WHAT THE TASK REQUIRES:
Your answer must be an exact copy of the entries below, with every picture removed.

Records from a collection
== Segment start ==
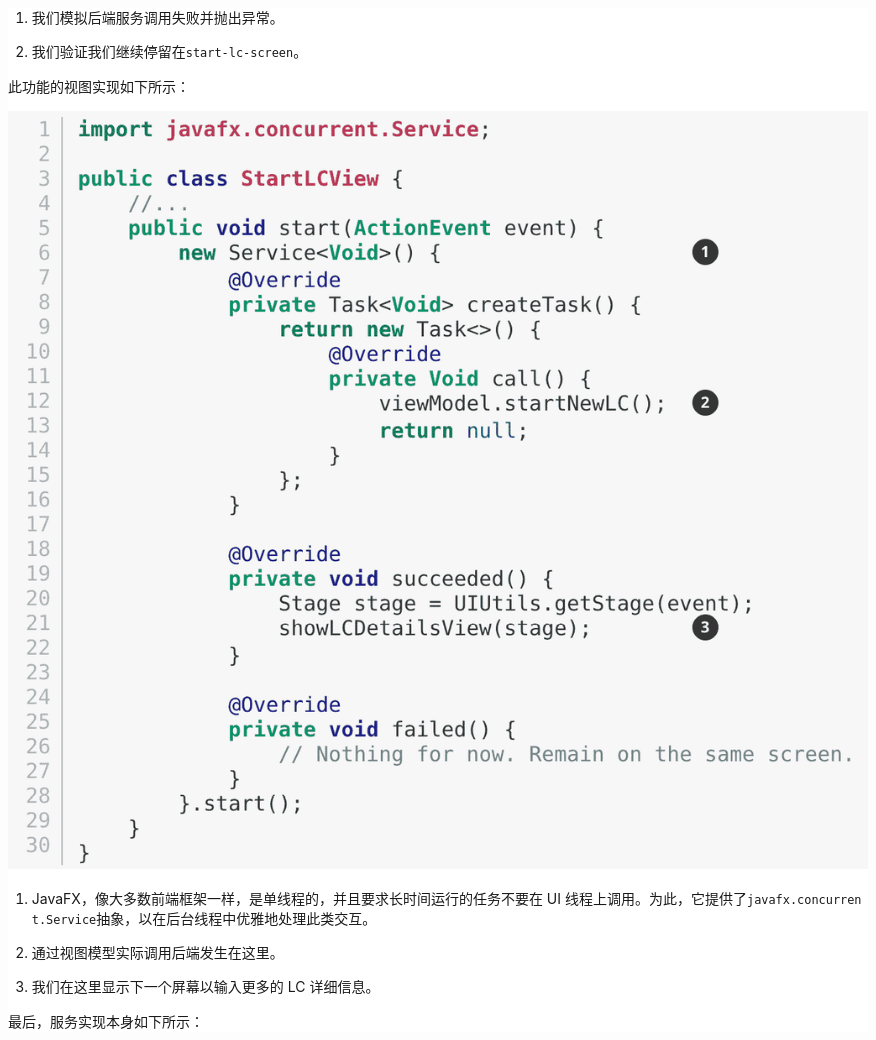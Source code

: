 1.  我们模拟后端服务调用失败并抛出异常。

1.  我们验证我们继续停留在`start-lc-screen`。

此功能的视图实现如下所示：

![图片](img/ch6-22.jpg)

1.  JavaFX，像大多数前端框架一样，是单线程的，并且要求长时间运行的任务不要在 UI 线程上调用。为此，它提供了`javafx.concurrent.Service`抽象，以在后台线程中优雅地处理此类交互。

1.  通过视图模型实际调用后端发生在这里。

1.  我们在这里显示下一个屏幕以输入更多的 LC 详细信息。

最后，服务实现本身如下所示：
== Segment end ==
THE COMPLETED TASK:
Source code

: 1.  我们模拟后端服务调用失败并抛出异常。

1.  我们验证我们继续停留在`start-lc-screen`。

此功能的视图实现如下所示：

![图片](img/ch6-22.jpg)

1.  JavaFX，像大多数前端框架一样，是单线程的，并且要求长时间运行的任务不要在 UI 线程上调用。为此，它提供了`javafx.concurrent.Service`抽象，以在后台线程中优雅地处理此类交互。

1.  通过视图模型实际调用后端发生在这里。

1.  我们在这里显示下一个屏幕以输入更多的 LC 详细信息。

最后，服务实现本身如下所示：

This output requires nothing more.